Your goal: In the data that follows, find the line with "The focalizing force"; transcribe it, every later line up to the one with "If you'd like", and that line as well, exactly and with no others.

Excerpts from a dataset:
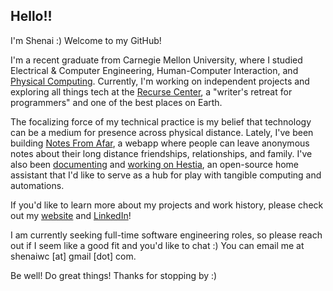 ## Hello!!

I'm Shenai :) Welcome to my GitHub! 

I'm a recent graduate from Carnegie Mellon University, where I studied Electrical & Computer Engineering, Human-Computer Interaction, and [Physical Computing](https://ideate.cmu.edu/undergraduate-programs/physical-computing/). Currently, I'm working on independent projects and exploring all things tech at the [Recurse Center](https://www.recurse.com), a "writer's retreat for programmers" and one of the best places on Earth.

The focalizing force of my technical practice is my belief that technology can be a medium for presence across physical distance. Lately, I've been building [Notes From Afar](https://github.com/shenaichan/long_distance), a webapp where people can leave anonymous notes about their long distance friendships, relationships, and family. I've also been [documenting](https://github.com/shenaichan/hestia_docs/tree/v4/content) and [working on Hestia](https://github.com/shenaichan/hestia), an open-source home assistant that I'd like to serve as a hub for play with tangible computing and automations.

If you'd like to learn more about my projects and work history, please check out my [website](https://shenaichan.github.io) and [LinkedIn](https://www.linkedin.com/in/shenaichan/)! 

I am currently seeking full-time software engineering roles, so please reach out if I seem like a good fit and you'd like to chat :) You can email me at shenaiwc [at] gmail [dot] com.

Be well! Do great things! Thanks for stopping by :)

Worked solution:
The focalizing force of my technical practice is my belief that technology can be a medium for presence across physical distance. Lately, I've been building [Notes From Afar](https://github.com/shenaichan/long_distance), a webapp where people can leave anonymous notes about their long distance friendships, relationships, and family. I've also been [documenting](https://github.com/shenaichan/hestia_docs/tree/v4/content) and [working on Hestia](https://github.com/shenaichan/hestia), an open-source home assistant that I'd like to serve as a hub for play with tangible computing and automations.

If you'd like to learn more about my projects and work history, please check out my [website](https://shenaichan.github.io) and [LinkedIn](https://www.linkedin.com/in/shenaichan/)! 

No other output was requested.